O evento faz parte de um ciclo de oficinas temáticas organizadas pela Escola da AGU, sob o tema geral Proteção Ambiental na Amazônia, para membros de carreiras jurídicas do órgão que atuam nas áreas ambiental e agrária, além de servidores do poder Judiciário e do Incra.

A coordenadora do evento, procuradora federal Patrícia Cruz Sales, informou que o objetivo principal das oficinas é gerar conhecimento sobre a realidade ambiental e fundiária a partir da experiência dos servidores das instituições que atuam nessas áreas. 

As oficinas também são um espaço de diálogo entre os diversos atores, em que se busca conhecer os problemas, as diferentes visões e possíveis soluções. "Para os membros da AGU que lidam com muitas questões judicializadas as oficinas são uma ocasião para conhecer a estrutura, o funcionamento e as ações de órgãos como o Incra", explica Patrícia. “Por isso convidamos os próprios servidores para compartilharem seus conhecimentos e experiências, sem academicismos”, concluiu.

A oficina desta quarta-feira foi a segunda do ciclo promovido pela Escola da AGU. A primeira tratou de sistemas de fiscalização e controle do desmatamento na Amazônia. As próximas oficinas abordarão as questões quilombola e do cadastro rural, em data ainda a ser confirmada.
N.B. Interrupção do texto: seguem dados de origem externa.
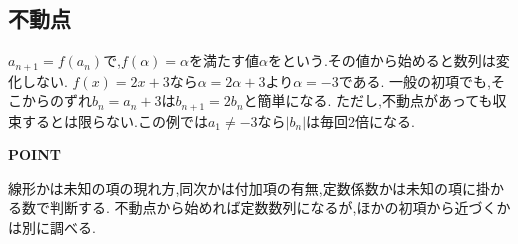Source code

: \subsection{不動点}\label{節：不動点}
$a_{n+1}=f(a_n)$で,$f(\alpha)=\alpha$を満たす値$\alpha$を\textbf{}という.その値から始めると数列は変化しない.
$f(x)=2x+3$なら$\alpha=2\alpha+3$より$\alpha=-3$である.
一般の初項でも,そこからのずれ$b_n=a_n+3$は$b_{n+1}=2b_n$と簡単になる.
ただし,不動点があっても収束するとは限らない.この例では$a_1\ne-3$なら$|b_n|$は毎回2倍になる.

\begin{bookpoint}
  \textbf{POINT}\par
  線形かは未知の項の現れ方,同次かは付加項の有無,定数係数かは未知の項に掛かる数で判断する.
  不動点から始めれば定数数列になるが,ほかの初項から近づくかは別に調べる.
\end{bookpoint}
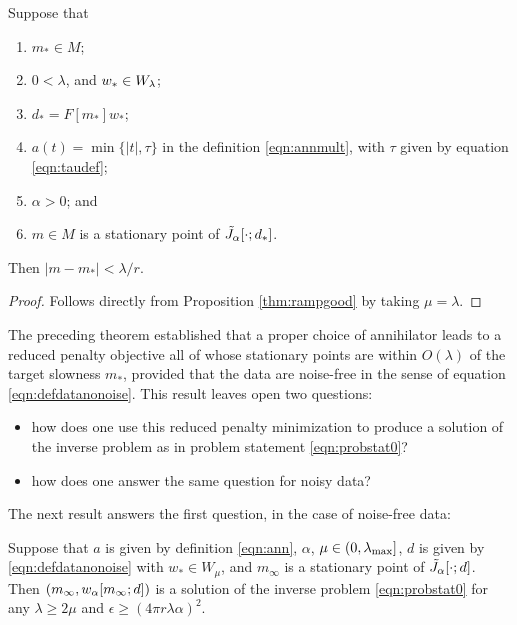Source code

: \begin{corollary}
  \label{thm:rampreallygood}
  Suppose that
  \begin{enumerate}
  \item $m_* \in M$;
  \item $0 <  \lambda$, and $w_* \in W_{\lambda}$;
  \item $d_* = F[m_*]w_*$;
  \item $a(t)=\min\{|t|,\tau\}$ in the definition \ref{eqn:annmult},
    with $\tau$ given by equation \ref{eqn:taudef}; 
  \item $\alpha > 0$; and
  \item$m \in M$ is a stationary point of $\tilde{J}_{\alpha}[\cdot;d_*]$.
  \end{enumerate}
  Then $|m-m_*| < \lambda /r$.
\end{corollary}

\begin{proof} Follows directly from Proposition \ref{thm:rampgood} by
  taking $\mu=\lambda$.
\end{proof}

The preceding theorem established that a proper choice of annihilator
leads to a reduced penalty objective all of whose stationary points
are within $O(\lambda)$ of the target slowness $m_*$, provided that
the data are noise-free in the sense of equation
\ref{eqn:defdatanonoise}. This result leaves open two questions:
\begin{itemize}
\item how does one use this reduced penalty minimization to produce
  a solution of the inverse problem as in problem statement
  \ref{eqn:probstat0}? 
\item how does one answer the same question for noisy data?
\end{itemize}

The next result answers the first question, in the case of noise-free data:
\begin{proposition}
  \label{thm:ipnonoisesuf}
  Suppose that $a$ is given by definition \ref{eqn:ann}, $\alpha$,
  $\mu \in (0,\lambda_{\rm max}]$,
  $d$ is given by
  \ref{eqn:defdatanonoise} with $w_* \in W_{\mu}$, and  $m_{\infty}$ is a stationary
  point of $\tilde{J}_{\alpha}[\cdot;d]$. Then $(m_{\infty},w_{\alpha}[m_{\infty};d])$ is a
  solution of the inverse problem \ref{eqn:probstat0} for any $\lambda
  \ge 2\mu$ and $\epsilon \ge (4\pi r \lambda \alpha)^2$.
\end{proposition}

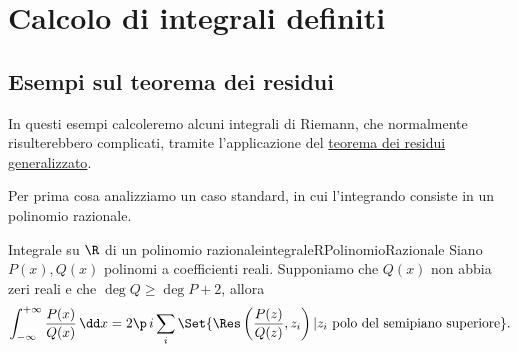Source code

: \chapter{Calcolo di integrali definiti}
%
%
\section{Esempi sul teorema dei residui}

In questi esempi calcoleremo alcuni integrali di Riemann, che normalmente risulterebbero complicati, tramite l'applicazione del \hyperref[th:teoremaResiduiGeneralizzato]{teorema dei residui generalizzato}.

Per prima cosa analizziamo un caso standard, in cui l'integrando consiste in un polinomio razionale.

\begin{prop}{Integrale su \(\R\) di un polinomio razionale}{integraleRPolinomioRazionale}
	Siano \(P(x),Q(x)\) polinomi a coefficienti reali.
	Supponiamo che \(Q(x)\) non abbia zeri reali e che \(\deg Q \ge \deg P+2\), allora
	\[
		\int_{-\infty}^{+\infty} \frac{P(x)}{Q(x)}\,\dd x = 2\p\,i \sum_{i} \Set{\Res \left( \frac{P(z)}{Q(z)},z_i \right) | z_i \text{ polo del semipiano superiore}}.
	\]
\end{prop}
O Incra e o Terra Legal no Pará

Para a oficina desta quarta-feira, a Escola da AGU convidou cinco técnicos da Superintendência Regional do Incra no Pará e do Programa Terra Legal, que se revezaram durante quatro horas para falar sobre competência territorial; estrutura regimental do Incra; processos de obtenção de imóveis rurais; dados da reforma agrária no Pará; políticas de desenvolvimento de projetos de assentamento; e regularização fundiária na Amazônia.
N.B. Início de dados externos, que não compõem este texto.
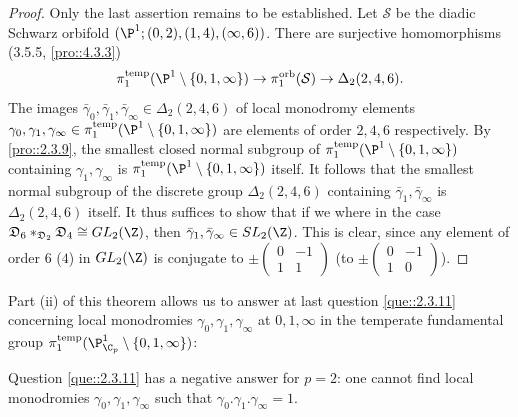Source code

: \begin{proof}
 Only the last assertion remains to be established. Let $\mathcal{S}$ be 
 the diadic Schwarz orbifold
 $(\P^1;(0,2),(1,4),(\infty,6))$.  There are surjective homomorphisms 
 (3.5.5, \ref{pro::4.3.3})
 \begin{equation*}
  \pi_1^{\mathrm{temp}}(\P^1\setminus
   \{0,1,\infty\})\to
   \pi_1^{\mathrm{orb}}(\mathcal{S})\to \Delta_2(2,4,6).
 \end{equation*} 
 The images 
 $\bar\gamma_0,\bar\gamma_1,\bar\gamma_\infty\in  \Delta_2(2,4,6)$
 of local monodromy elements $\gamma_0,\gamma_1,\gamma_\infty \in 
 \pi_1^{\mathrm{temp}}(\P^1\setminus
 \{0,1,\infty\})$ are elements of order $2,4,6$ respectively. By 
 \ref{pro::2.3.9}, the smallest closed normal
 subgroup of $\pi_1^{\mathrm{temp}}(\P^1\setminus
 \{0,1,\infty\})$ containing $\gamma_1,\gamma_\infty$ is 
 $\pi_1^{\mathrm{temp}}(\P^1\setminus
 \{0,1,\infty\})$ itself. It follows that the smallest normal
 subgroup of the discrete group $\Delta_2(2,4,6)$ containing 
 $\bar\gamma_1,\bar\gamma_\infty$ is $\Delta_2(2,4,6)$ itself.
 It thus suffices to show that if we where in the case $\mathfrak{D}_6 
 \ast_{\mathfrak{D}_2}\mathfrak{D}_4\cong
 GL_2(\Z)$, then $\bar\gamma_1,\bar\gamma_\infty\in SL_2(\Z)$. This is 
 clear, since any element of order $6$ (\resp $4$) in $ GL_2(\Z)$ is
 conjugate to $\pm
 \begin{pmatrix}
  0 & -1 \\ 1& 1
 \end{pmatrix}$
 (\resp to
 $\pm\begin{pmatrix}
      0& -1 \\ 1& 0
     \end{pmatrix}$).
\end{proof}

\medskip Part (ii) of this theorem allows us to answer at last 
question \ref{que::2.3.11} concerning
local monodromies $\gamma_0,\gamma_1,\gamma_\infty$ at $0,1,\infty$ 
in the temperate fundamental group
$\pi_1^{\mathrm{temp}}(\P^1_{\C_p}\setminus \{0,1,\infty\})$:

\begin{cor}\label{cor::6.4.6} Question \ref{que::2.3.11} has a negative
 answer for $p=2$: one cannot find local monodromies
 $\gamma_0,\gamma_1,\gamma_\infty$ such that 
 $\gamma_0.\gamma_1.\gamma_\infty = 1$.
\end{cor}

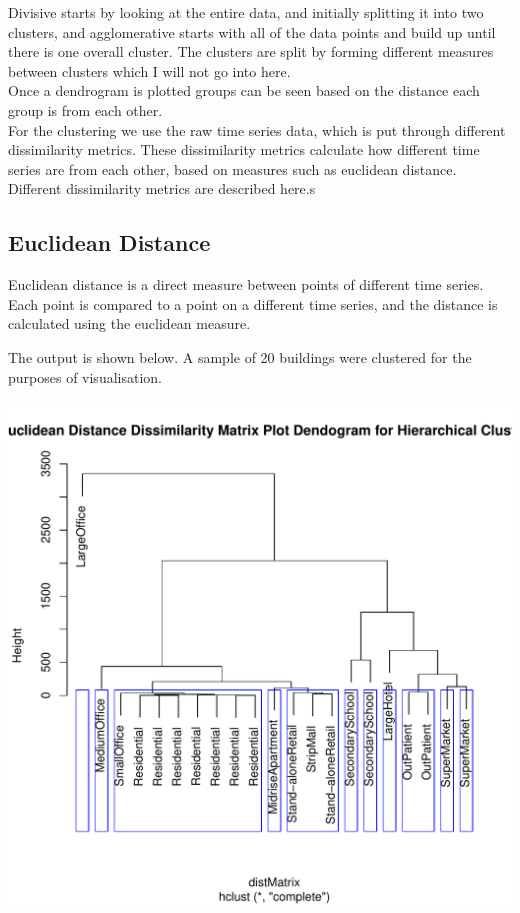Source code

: \documentclass[12pt]{article}\usepackage[]{graphicx}\usepackage[]{color}
\makeatletter
\def\maxwidth{ %
  \ifdim\Gin@nat@width>\linewidth
    \linewidth
  \else
    \Gin@nat@width
  \fi
}
\newenvironment{knitrout}{}{} %
\makeatother
\begin{document}
Divisive starts by looking at the entire data, and initially splitting it into two clusters, and agglomerative starts with all of the data points and build up until there is one overall cluster. The clusters are split by forming different measures between clusters which I will not go into here.\\

Once a dendrogram is plotted groups can be seen based on the distance each group is from each other. \\

For the clustering we use the raw time series data, which is put through different dissimilarity metrics. These dissimilarity metrics calculate how different time series are from each other, based on measures such as euclidean distance. \\

Different dissimilarity metrics are described here.s

\subsection{Euclidean Distance}

Euclidean distance is a direct measure between points of different time series. Each point is compared to a point on a different time series, and the distance is calculated using the euclidean measure.

The output is shown below. A sample of 20 buildings were clustered for the purposes of visualisation.


\begin{knitrout}
\color{fgcolor}
\includegraphics[width=\maxwidth]{figure/heirarchical_clustering-1} 

\end{knitrout}
\end{document}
As exposições feitas por Aurimar Viana, Blúnio Bernardo, Juarez Oliveira, Elton Garcez e Julineide Oliveira motivaram o público, composto principalmente por procuradores federais e servidores do Incra, a levantar questões relacionadas à obtenção de imóveis rurais, titulação das famílias assentadas, consolidação e emancipação de projetos de assentamentos.
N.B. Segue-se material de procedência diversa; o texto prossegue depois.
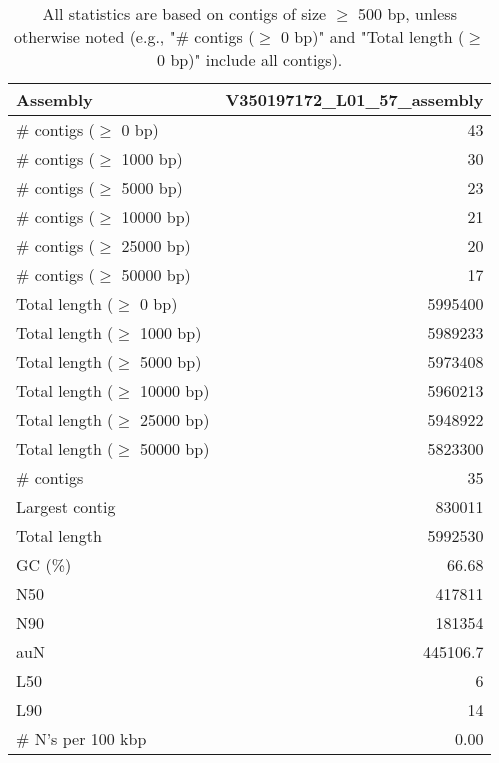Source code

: \documentclass[12pt,a4paper]{article}
\begin{document}
\begin{table}[ht]
\begin{center}
\caption{All statistics are based on contigs of size $\geq$ 500 bp, unless otherwise noted (e.g., "\# contigs ($\geq$ 0 bp)" and "Total length ($\geq$ 0 bp)" include all contigs).}
\begin{tabular}{|l*{1}{|r}|}
\hline
Assembly & V350197172\_L01\_57\_assembly \\ \hline
\# contigs ($\geq$ 0 bp) & 43 \\ \hline
\# contigs ($\geq$ 1000 bp) & 30 \\ \hline
\# contigs ($\geq$ 5000 bp) & 23 \\ \hline
\# contigs ($\geq$ 10000 bp) & 21 \\ \hline
\# contigs ($\geq$ 25000 bp) & 20 \\ \hline
\# contigs ($\geq$ 50000 bp) & 17 \\ \hline
Total length ($\geq$ 0 bp) & 5995400 \\ \hline
Total length ($\geq$ 1000 bp) & 5989233 \\ \hline
Total length ($\geq$ 5000 bp) & 5973408 \\ \hline
Total length ($\geq$ 10000 bp) & 5960213 \\ \hline
Total length ($\geq$ 25000 bp) & 5948922 \\ \hline
Total length ($\geq$ 50000 bp) & 5823300 \\ \hline
\# contigs & 35 \\ \hline
Largest contig & 830011 \\ \hline
Total length & 5992530 \\ \hline
GC (\%) & 66.68 \\ \hline
N50 & 417811 \\ \hline
N90 & 181354 \\ \hline
auN & 445106.7 \\ \hline
L50 & 6 \\ \hline
L90 & 14 \\ \hline
\# N's per 100 kbp & 0.00 \\ \hline
\end{tabular}
\end{center}
\end{table}
\end{document}
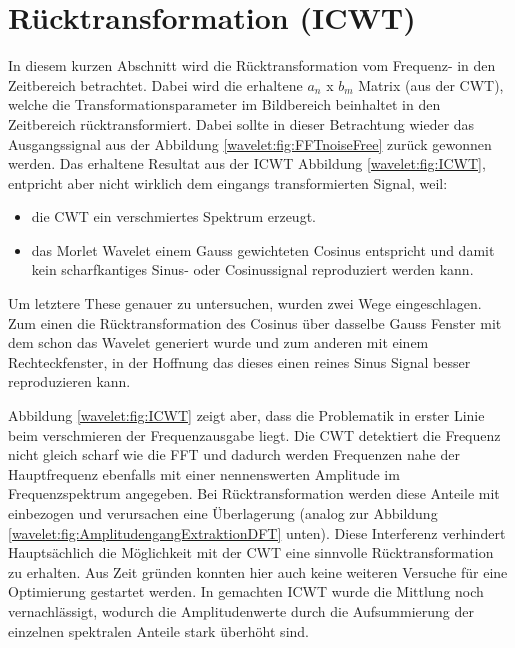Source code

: %
%
%
%
\section{Rücktransformation (ICWT)
	\label{wavelets:section:teil5}}

In diesem kurzen Abschnitt wird die Rücktransformation vom Frequenz- in den Zeitbereich betrachtet. Dabei wird die erhaltene $a_n$ x $b_m$ Matrix (aus der CWT), welche die Transformationsparameter im Bildbereich beinhaltet in den Zeitbereich rücktransformiert. Dabei sollte in dieser Betrachtung wieder das Ausgangssignal aus der Abbildung \ref{wavelet:fig:FFTnoiseFree} zurück gewonnen werden.
Das erhaltene Resultat aus der ICWT Abbildung \ref{wavelet:fig:ICWT}, entpricht aber nicht wirklich dem eingangs transformierten Signal, weil:

\begin{itemize}
	\item die CWT ein verschmiertes Spektrum erzeugt.
	\item das Morlet Wavelet einem Gauss gewichteten Cosinus entspricht und damit kein scharfkantiges Sinus- oder Cosinussignal reproduziert werden kann.
\end{itemize}

Um letztere These genauer zu untersuchen, wurden zwei Wege eingeschlagen. Zum einen die Rücktransformation des Cosinus über dasselbe Gauss Fenster mit dem schon das Wavelet generiert wurde und zum anderen mit einem Rechteckfenster, in der Hoffnung das dieses einen reines Sinus Signal besser reproduzieren kann.

Abbildung \ref{wavelet:fig:ICWT} zeigt aber, dass die Problematik in erster Linie beim verschmieren der Frequenzausgabe liegt. Die CWT detektiert die Frequenz nicht gleich scharf wie die FFT und dadurch werden Frequenzen nahe der Hauptfrequenz ebenfalls mit einer nennenswerten Amplitude im Frequenzspektrum angegeben. Bei Rücktransformation werden diese Anteile mit einbezogen und verursachen eine Überlagerung (analog zur Abbildung \ref{wavelet:fig:AmplitudengangExtraktionDFT} unten). Diese Interferenz verhindert Hauptsächlich die Möglichkeit mit der CWT eine sinnvolle Rücktransformation zu erhalten. Aus Zeit gründen konnten hier auch keine weiteren Versuche für eine Optimierung gestartet werden. In gemachten ICWT wurde die Mittlung noch vernachlässigt, wodurch die Amplitudenwerte durch die Aufsummierung der einzelnen spektralen Anteile stark überhöht sind.

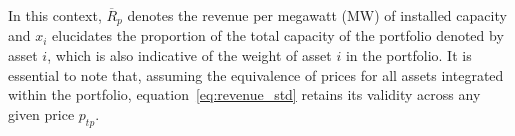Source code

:     In this context, $\overline{R}_{p}$ denotes the revenue per megawatt (MW) of installed capacity and $x_{i}$
    elucidates the proportion of the total capacity of the portfolio denoted by asset $i$,
    which is also indicative of the weight of asset $i$ in the portfolio.
    It is essential to note that, assuming the equivalence of prices for all assets integrated within the portfolio,
    equation~\ref{eq:revenue_std} retains its validity across any given price $p_{tp}$.







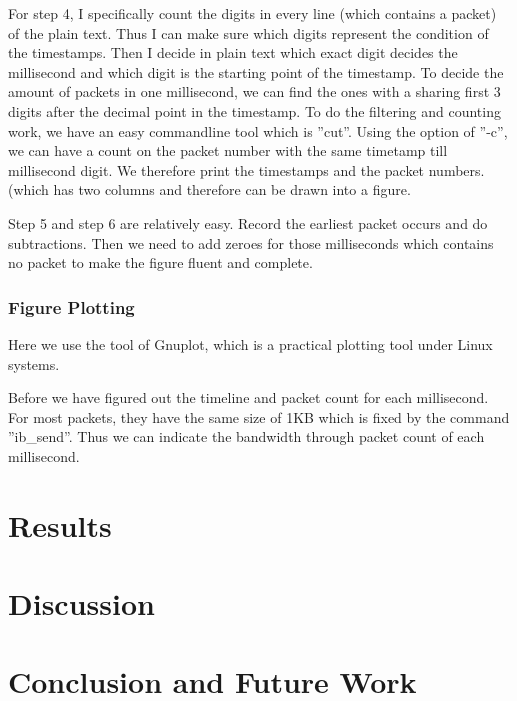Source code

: \documentclass{article}
\begin{document}
For step 4, I specifically count the digits in every line (which contains a packet) of the plain text. Thus I can make sure which digits represent the condition
of the timestamps. 
Then I decide in plain text which exact digit decides the millisecond and which digit is the starting point of the timestamp.
To decide the amount of packets in one millisecond, we can find the ones with a sharing first 3 digits after the decimal point in the timestamp.
To do the filtering and counting work, we have an easy commandline tool which is ''cut''.
Using the option of ''-c'', we can have a count on the packet number with the same timetamp till millisecond digit.
We therefore print the timestamps and the packet numbers. (which has two columns and therefore can be drawn into a figure.

Step 5 and step 6 are relatively easy. 
Record the earliest packet occurs and do subtractions.
Then we need to add zeroes for those milliseconds which contains no packet to make the figure fluent and complete.

\subsubsection{Figure Plotting}

Here we use the tool of Gnuplot, which is a practical plotting tool under Linux systems.

Before we have figured out the timeline and packet count for each millisecond.
For most packets, they have the same size of 1KB which is fixed by the command ''ib\_send''.
Thus we can indicate the bandwidth through packet count of each millisecond.

\section{Results}

\section{Discussion}

\section{Conclusion and Future Work}






\end{document}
O debate evidenciou, por exemplo, as dificuldades de reunir as condições necessárias para a emissão de títulos, quando há um processo de desapropriação que, por diferentes razões, se arrasta há décadas em um Tribunal de Justiça.

Não faltaram dados para ilustrar a atuação do Incra no Pará, que, com suas três superintendências com sede em Belém, Marabá e Santarém, representa em torno de 21% de famílias assentadas em todo o Brasil. 

No quesito regularização fundiária, Julineide Oliveira apresentou as etapas do programa Terra Legal, que começou emitindo 776 títulos em 2010 e em 2017 superou a marca dos 28 mil.

Participaram da oficina a superintendente regional do Incra no Pará, Nilma Lima, a  subprocuradora chefe do Incra, Renata Pires Carvalho, a coordenadora-geral Agrária, Dayseanne Moreira, além de procuradores federais que atuam nas superintendências do Incra no estado.

* Matéria atualizada em 23/06/2107, às 15h30.